CASE: Canadian Generic Pharmaceutical Association v. The Minister of Health et al. (T-1976-06)
Apotex Inc. v. The Minister of Health et al. (T-2047-06)
NATURE OF CASE: Judicial Review of the 2006 enactment of section C.08.004.1 of the Food and Drug Regulations
SUCCESSFUL PARTY: The Minister of Health et al.
DATE OF DECISION: July 17, 2009
On July 17, 2009, Mandamin J. of the Federal Court of Canada (the "Court") dismissed the judicial review applications of the Canadian Generic Pharmaceutical Association and Apotex Inc. and upheld the constitutional validity of section C.08.004.1 of the Food and Drug Regulations, as enacted in 2006 (the "Data Protection Regulations").
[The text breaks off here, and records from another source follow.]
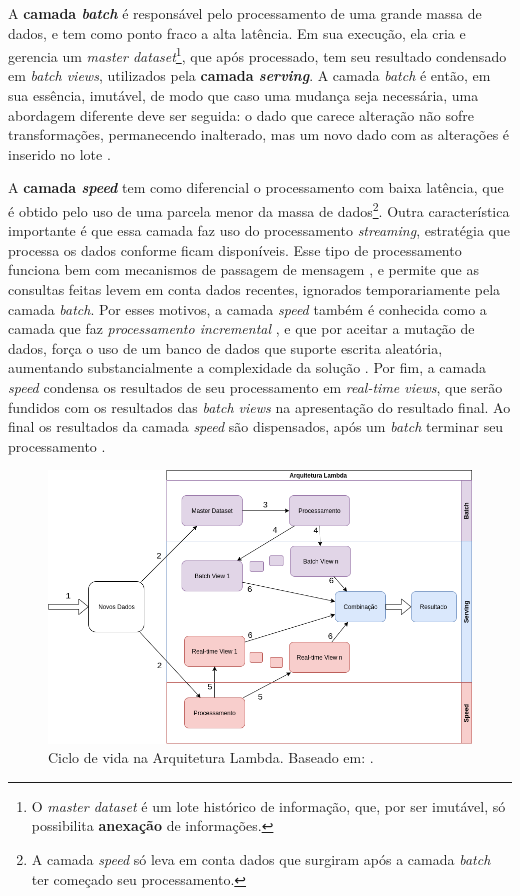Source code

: A \textbf{camada \textit{batch}} é responsável pelo processamento de uma grande
massa de dados, e tem como ponto fraco a alta latência. Em sua execução, ela
cria e gerencia um \textit{master dataset}\footnote{O \textit{master dataset} é um lote
histórico de informação, que, por ser imutável, só possibilita \textbf{anexação}
de informações.}, que após processado, tem seu resultado condensado em
\textit{batch views}, utilizados pela \textbf{camada \textit{serving}}.
A camada \textit{batch} é então, em sua essência, imutável, de modo que caso
uma mudança seja necessária, uma abordagem diferente deve ser seguida: o dado
que carece alteração não sofre transformações, permanecendo inalterado, mas um
novo dado com as alterações é inserido no lote \cite{marz2015}.

A \textbf{camada \textit{speed}} tem como diferencial o processamento com baixa
latência, que é obtido pelo uso de uma parcela menor da massa de dados\footnote{
A camada \textit{speed} só leva em conta dados que surgiram após a camada
\textit{batch} ter começado seu processamento.}. Outra característica importante
é que essa camada faz uso do processamento \textit{streaming}, estratégia que
processa os dados conforme ficam disponíveis. Esse tipo de
processamento funciona bem com mecanismos de passagem de mensagem
\cite{marz2015}, e permite que as consultas feitas levem em conta dados
recentes, ignorados temporariamente pela camada \textit{batch}. Por esses
motivos, a camada \textit{speed} também é conhecida como a camada que faz
\textit{processamento incremental} \cite{marz2015}, e que por aceitar a mutação
de dados, força o uso de um banco de dados que suporte escrita aleatória,
aumentando substancialmente a complexidade da solução \cite{marz2015}. Por
fim, a camada \textit{speed} condensa os resultados de seu processamento em
\textit{real-time views}, que serão fundidos com os resultados das
\textit{batch views} na apresentação do resultado final. Ao final os resultados
da camada \textit{speed} são dispensados, após um \textit{batch} terminar seu
processamento \cite{marz2015}.

\begin{figure}[hbt]
  \centering
    \includegraphics[width=\textwidth]{figuras/lambda-lifecycle.png}
    \caption{Ciclo de vida na Arquitetura Lambda. Baseado em: .}
  \label{fig:lambda-lifecycle}
\end{figure}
The Court declared that the Data Protection Regulations were within the jurisdiction of the federal Parliament.
Data Protection Regulations - On October 5, 2006, the Data Protection Regulations were enacted pursuant to subsection 30(3) of the Food and Drugs Act (the "Act") for the purpose of implementing specified data protection provisions of the North American Free Trade Agreement ("NAFTA") and the Agreement on Trade-Related Aspects of Intellectual Property Rights ("TRIPS"). The Data Protection Regulations introduced an eight-year period of market exclusivity for drugs that qualified as an "innovative drug", as well as a six-year no file period prohibiting a generic manufacturer from relying upon the data submitted to Health Canada by the innovative drug manufacturer. An additional six-month period of market exclusivity may be available based on qualifying data regarding the use of the innovative drug in the pediatric population. The Data Protection Regulations are applicable to "innovative drugs" that received a Notice of Compliance after June 17, 2006. Prior to the 2006 enactment of the Data Protection Regulations, Canada did not have a sufficient data protection regimen.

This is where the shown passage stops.